Response and revision:
Thank you for your suggestions on the revision of this paper.In response to your comments, we have made the following series of improvements.We have added the following comparative analysis on Figure 1 and Figure 2 in the "4.1.1 Spatial Autocorrelation Test" section.The results are as follows. “Upon further examination of Figures 1 and 2, it is evident that the scatter points representing green economic efficiency and environmental tax in both 2006 and 2020 are mainly concentrated in the first and third quadrants. However, there are differences in the level of dispersion between the two time periods. In 2020, the dispersion of green economic efficiency is lower compared to 2006, and it has expanded to include the second quadrant (H-L agglomeration). Despite this expansion, the overall concentration still remains primarily in the first and third quadrants. By contrast, the concentration of environmental taxes in the first and third quadrants is higher in 2020 compared to 2006. These characteristics align with the numerical changes observed in the Moran’s I index for the years 2006 and 2020.”
In addition, explanations for the standard deviation in the regression results have been added in lines 1-10 of the "4.1.2 Analysis of Spatial Effect Regression Results" section,and the results are as follows. ”The standard deviation is a measure that quantifies the dispersion or variability of a set of values. In the context of regression results, the standard deviation of the estimated values reflects the spread or deviation of individual data points from the average estimated value. A smaller standard deviation indicates that the estimates are tightly clustered around the mean, indicating higher accuracy and consistency in the regression analysis. Considering the nature of standard deviation, we first examined the values within brackets in Table 5. We observed that none of the values exceeded 0.1. This observation suggests that the standard deviations associated with the regression results are very small, indicating the precision and reliability of the estimated regression coefficients.”

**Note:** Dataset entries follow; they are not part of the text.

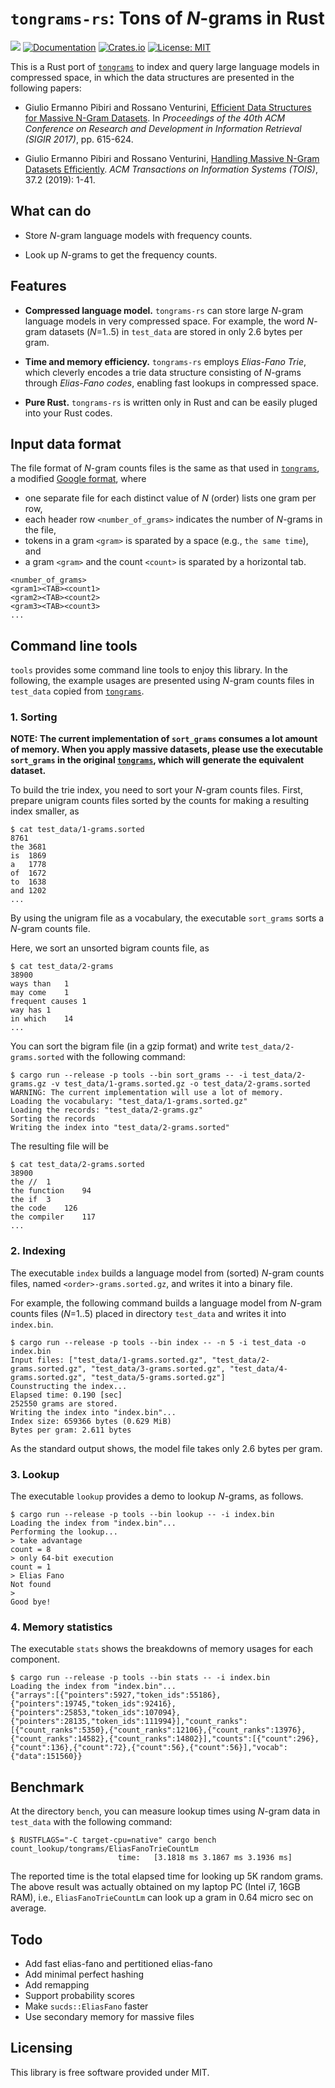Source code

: # `tongrams-rs`: Tons of *N*-grams in Rust

![](https://github.com/kampersanda/tongrams-rs/actions/workflows/rust.yml/badge.svg)
[![Documentation](https://docs.rs/tongrams/badge.svg)](https://docs.rs/tongrams)
[![Crates.io](https://img.shields.io/crates/v/tongrams.svg)](https://crates.io/crates/tongrams)
[![License: MIT](https://img.shields.io/badge/license-MIT-blue.svg)](https://github.com/kampersanda/tongrams-rs/blob/master/LICENSE)

This is a Rust port of [`tongrams`](https://github.com/jermp/tongrams) to index and query large language models in compressed space, in which the data structures are presented in the following papers:

 - Giulio Ermanno Pibiri and Rossano Venturini, [Efficient Data Structures for Massive N-Gram Datasets](https://doi.org/10.1145/3077136.3080798). In *Proceedings of the 40th ACM Conference on Research and Development in Information Retrieval (SIGIR 2017)*, pp. 615-624.
 
 - Giulio Ermanno Pibiri and Rossano Venturini, [Handling Massive N-Gram Datasets Efficiently](https://doi.org/10.1145/3302913). *ACM Transactions on Information Systems (TOIS)*, 37.2 (2019): 1-41.

## What can do

 - Store *N*-gram language models with frequency counts.

 - Look up *N*-grams to get the frequency counts.

## Features

 - **Compressed language model.** `tongrams-rs` can store large *N*-gram language models in very compressed space. For example, the word *N*-gram datasets (*N*=1..5) in `test_data` are stored in only 2.6 bytes per gram.
  
 - **Time and memory efficiency.** `tongrams-rs` employs *Elias-Fano Trie*, which cleverly encodes a trie data structure consisting of *N*-grams through *Elias-Fano codes*, enabling fast lookups in compressed space.
  
 - **Pure Rust.** `tongrams-rs` is written only in Rust and can be easily pluged into your Rust codes.

## Input data format

The file format of *N*-gram counts files is the same as that used in [`tongrams`](https://github.com/jermp/tongrams), a modified [Google format](http://storage.googleapis.com/books/ngrams/books/datasetsv2.html), where

 - one separate file for each distinct value of *N* (order) lists one gram per row,
 - each header row `<number_of_grams>` indicates the number of *N*-grams in the file,
 - tokens in a gram `<gram>` is sparated by a space (e.g., `the same time`), and
 - a gram `<gram>` and the count `<count>` is sparated by a horizontal tab.

```
<number_of_grams>
<gram1><TAB><count1>
<gram2><TAB><count2>
<gram3><TAB><count3>
...
```

## Command line tools

`tools` provides some command line tools to enjoy this library. In the following, the example usages are presented using *N*-gram counts files in `test_data` copied from [`tongrams`](https://github.com/jermp/tongrams).

### 1. Sorting

**NOTE: The current implementation of `sort_grams` consumes a lot amount of memory. When you apply massive datasets, please use the executable `sort_grams` in the original [`tongrams`](https://github.com/jermp/tongrams), which will generate the equivalent dataset.**

To build the trie index, you need to sort your *N*-gram counts files.
First, prepare unigram counts files sorted by the counts for making a resulting index smaller, as

```
$ cat test_data/1-grams.sorted
8761
the	3681
is	1869
a	1778
of	1672
to	1638
and	1202
...
```

By using the unigram file as a vocabulary, the executable `sort_grams` sorts a *N*-gram counts file.

Here, we sort an unsorted bigram counts file, as

```
$ cat test_data/2-grams
38900
ways than	1
may come	1
frequent causes	1
way has	1
in which	14
...
```

You can sort the bigram file (in a gzip format) and write `test_data/2-grams.sorted` with the following command:

```
$ cargo run --release -p tools --bin sort_grams -- -i test_data/2-grams.gz -v test_data/1-grams.sorted.gz -o test_data/2-grams.sorted
WARNING: The current implementation will use a lot of memory.
Loading the vocabulary: "test_data/1-grams.sorted.gz"
Loading the records: "test_data/2-grams.gz"
Sorting the records
Writing the index into "test_data/2-grams.sorted"
```

The resulting file will be

```
$ cat test_data/2-grams.sorted
38900
the //	1
the function	94
the if	3
the code	126
the compiler	117
...
```


### 2. Indexing

The executable `index` builds a language model from (sorted) *N*-gram counts files, named `<order>-grams.sorted.gz`, and writes it into a binary file.

For example, the following command builds a language model from *N*-gram counts files (*N*=1..5) placed in directory `test_data` and writes it into `index.bin`.

```
$ cargo run --release -p tools --bin index -- -n 5 -i test_data -o index.bin
Input files: ["test_data/1-grams.sorted.gz", "test_data/2-grams.sorted.gz", "test_data/3-grams.sorted.gz", "test_data/4-grams.sorted.gz", "test_data/5-grams.sorted.gz"]
Counstructing the index...
Elapsed time: 0.190 [sec]
252550 grams are stored.
Writing the index into "index.bin"...
Index size: 659366 bytes (0.629 MiB)
Bytes per gram: 2.611 bytes
```

As the standard output shows, the model file takes only 2.6 bytes per gram.

### 3. Lookup

The executable `lookup` provides a demo to lookup *N*-grams, as follows.

```
$ cargo run --release -p tools --bin lookup -- -i index.bin 
Loading the index from "index.bin"...
Performing the lookup...
> take advantage
count = 8
> only 64-bit execution
count = 1
> Elias Fano
Not found
> 
Good bye!
```

### 4. Memory statistics

The executable `stats` shows the breakdowns of memory usages for each component.

```
$ cargo run --release -p tools --bin stats -- -i index.bin
Loading the index from "index.bin"...
{"arrays":[{"pointers":5927,"token_ids":55186},{"pointers":19745,"token_ids":92416},{"pointers":25853,"token_ids":107094},{"pointers":28135,"token_ids":111994}],"count_ranks":[{"count_ranks":5350},{"count_ranks":12106},{"count_ranks":13976},{"count_ranks":14582},{"count_ranks":14802}],"counts":[{"count":296},{"count":136},{"count":72},{"count":56},{"count":56}],"vocab":{"data":151560}}
```

## Benchmark

At the directory `bench`, you can measure lookup times using *N*-gram data in `test_data` with the following command:

```
$ RUSTFLAGS="-C target-cpu=native" cargo bench
count_lookup/tongrams/EliasFanoTrieCountLm
                        time:   [3.1818 ms 3.1867 ms 3.1936 ms]
```

The reported time is the total elapsed time for looking up 5K random grams.
The above result was actually obtained on my laptop PC (Intel i7, 16GB RAM),
i.e., `EliasFanoTrieCountLm` can look up a gram in 0.64 micro sec on average.

## Todo

- Add fast elias-fano and pertitioned elias-fano
- Add minimal perfect hashing
- Add remapping
- Support probability scores
- Make `sucds::EliasFano` faster
- Use secondary memory for massive files

## Licensing

This library is free software provided under MIT.
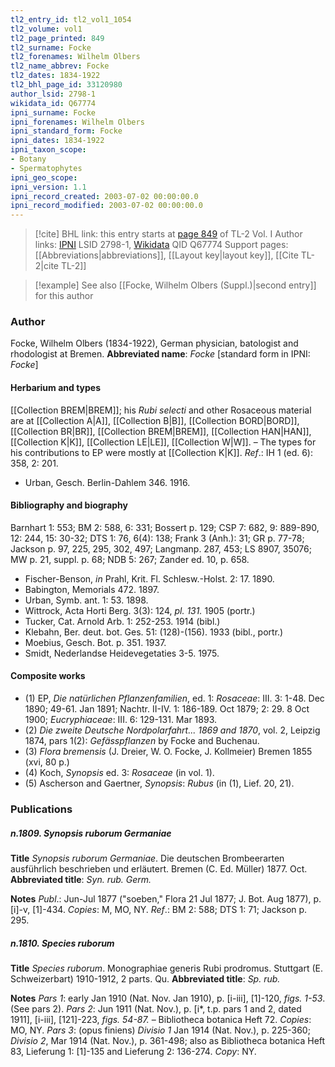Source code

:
 ```yaml
---
tl2_entry_id: tl2_vol1_1054
tl2_volume: vol1
tl2_page_printed: 849
tl2_surname: Focke
tl2_forenames: Wilhelm Olbers
tl2_name_abbrev: Focke
tl2_dates: 1834-1922
tl2_bhl_page_id: 33120980
author_lsid: 2798-1
wikidata_id: Q67774
ipni_surname: Focke
ipni_forenames: Wilhelm Olbers
ipni_standard_form: Focke
ipni_dates: 1834-1922
ipni_taxon_scope: 
- Botany
- Spermatophytes
ipni_geo_scope: 
ipni_version: 1.1
ipni_record_created: 2003-07-02 00:00:00.0
ipni_record_modified: 2003-07-02 00:00:00.0
---
```


> [!cite] BHL link: this entry starts at [page 849](https://www.biodiversitylibrary.org/page/33120980) of TL-2 Vol. I
> Author links: [IPNI](https://www.ipni.org/a/2798-1) LSID 2798-1, [Wikidata](https://www.wikidata.org/wiki/Q67774) QID Q67774
> Support pages: [[Abbreviations|abbreviations]], [[Layout key|layout key]], [[Cite TL-2|cite TL-2]]

> [!example] See also [[Focke, Wilhelm Olbers (Suppl.)|second entry]] for this author

### Author

Focke, Wilhelm Olbers (1834-1922), German physician, batologist and rhodologist at Bremen.
**Abbreviated name**: *Focke* \[standard form in IPNI: *Focke*\]

#### Herbarium and types

[[Collection BREM|BREM]]; his *Rubi selecti* and other Rosaceous material are at [[Collection A|A]], [[Collection B|B]], [[Collection BORD|BORD]], [[Collection BR|BR]], [[Collection BREM|BREM]], [[Collection HAN|HAN]], [[Collection K|K]], [[Collection LE|LE]], [[Collection W|W]]. – The types for his contributions to EP were mostly at [[Collection K|K]].
*Ref*.: IH 1 (ed. 6): 358, 2: 201.
- Urban, Gesch. Berlin-Dahlem 346. 1916.

#### Bibliography and biography

Barnhart 1: 553; BM 2: 588, 6: 331; Bossert p. 129; CSP 7: 682, 9: 889-890, 12: 244, 15: 30-32; DTS 1: 76, 6(4): 138; Frank 3 (Anh.): 31; GR p. 77-78; Jackson p. 97, 225, 295, 302, 497; Langmanp. 287, 453; LS 8907, 35076; MW p. 21, suppl. p. 68; NDB 5: 267; Zander ed. 10, p. 658.
- Fischer-Benson, *in* Prahl, Krit. Fl. Schlesw.-Holst. 2: 17. 1890.
- Babington, Memorials 472. 1897.
- Urban, Symb. ant. 1: 53. 1898.
- Wittrock, Acta Horti Berg. 3(3): 124, *pl. 131.* 1905 (portr.)
- Tucker, Cat. Arnold Arb. 1: 252-253. 1914 (bibl.)
- Klebahn, Ber. deut. bot. Ges. 51: (128)-(156). 1933 (bibl., portr.)
- Moebius, Gesch. Bot. p. 351. 1937.
- Smidt, Nederlandse Heidevegetaties 3-5. 1975.

#### Composite works

- (1) EP, *Die natürlichen Pflanzenfamilien*, ed. 1: *Rosaceae*: III. 3: 1-48. Dec 1890; 49-61. Jan 1891; Nachtr. II-IV. 1: 186-189. Oct 1879; 2: 29. 8 Oct 1900; *Eucryphiaceae*: III. 6: 129-131. Mar 1893.
- (2) *Die zweite Deutsche Nordpolarfahrt... 1869 and 1870*, vol. 2, Leipzig 1874, pars 1(2): *Gefässpflanzen* by Focke and Buchenau.
- (3) *Flora bremensis* (J. Dreier, W. O. Focke, J. Kollmeier) Bremen 1855 (xvi, 80 p.)
- (4) Koch, *Synopsis* ed. 3: *Rosaceae* (in vol. 1).
- (5) Ascherson and Gaertner, *Synopsis*: *Rubus* (in (1), Lief. 20, 21).

### Publications

##### n.1809. Synopsis ruborum Germaniae

**Title**
*Synopsis ruborum Germaniae*. Die deutschen Brombeerarten ausführlich beschrieben und erläutert. Bremen (C. Ed. Müller) 1877. Oct.
**Abbreviated title**: *Syn. rub. Germ.*

**Notes**
*Publ*.: Jun-Jul 1877 ("soeben," Flora 21 Jul 1877; J. Bot. Aug 1877), p. \[i\]-v, \[1\]-434.
*Copies*: M, MO, NY.
*Ref*.: BM 2: 588; DTS 1: 71; Jackson p. 295.

##### n.1810. Species ruborum

**Title**
*Species ruborum*. Monographiae generis Rubi prodromus. Stuttgart (E. Schweizerbart) 1910-1912, 2 parts. Qu.
**Abbreviated title**: *Sp. rub.*

**Notes**
*Pars 1*: early Jan 1910 (Nat. Nov. Jan 1910), p. \[i-iii\], \[1\]-120, *figs. 1-53*. (See pars 2).
*Pars 2*: Jun 1911 (Nat. Nov.), p. \[i\*, t.p. pars 1 and 2, dated 1911\], \[i-iii\], \[121\]-223, *figs. 54-87.* – Bibliotheca botanica Heft 72. *Copies*: MO, NY.
*Pars 3*: (opus finiens) *Divisio 1* Jan 1914 (Nat. Nov.), p. 225-360; *Divisio 2*, Mar 1914 (Nat. Nov.), p. 361-498; also as Bibliotheca botanica Heft 83, Lieferung 1: \[1\]-135 and Lieferung 2: 136-274. *Copy*: NY.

The second analysis on standard deviation is in the "4.1.3 Analysis of Tax Heterogeneity" section, with the specific content as follows .”Additionally, all the standard deviation values in Table 6 are below 0.1, indicating that the estimated empirical results are highly representative, affirming the accuracy of the equation’s estimates.”
Finally, in lines 5-10 of the "4.1.4 Regional Heterogeneity Analysis" section, we analyzed the standard deviation of the regression results in Tables 7, 8, and 9, and the results are as follows. ”To ensure the accuracy of the estimated results, we first analyzed the standard deviations of the regression results presented in Tables 7, 8, and 9. A closer examination revealed that the standard deviation values were consistently small, suggesting that the estimated results of the spatial heterogeneity tests conducted using the three types of spatial weight matrices were highly precise, Hence, we moved on to further analysis. “
Author Response File: Author Response.pdf
Round 2
Reviewer 1 Report
Dear Author,
Please this table needs more correcction form to be well present before publication. try to revise it.
Minor revision in grammar.
Take consideration please.
Reviewer 2 Report
Modifications requested, performed correctly!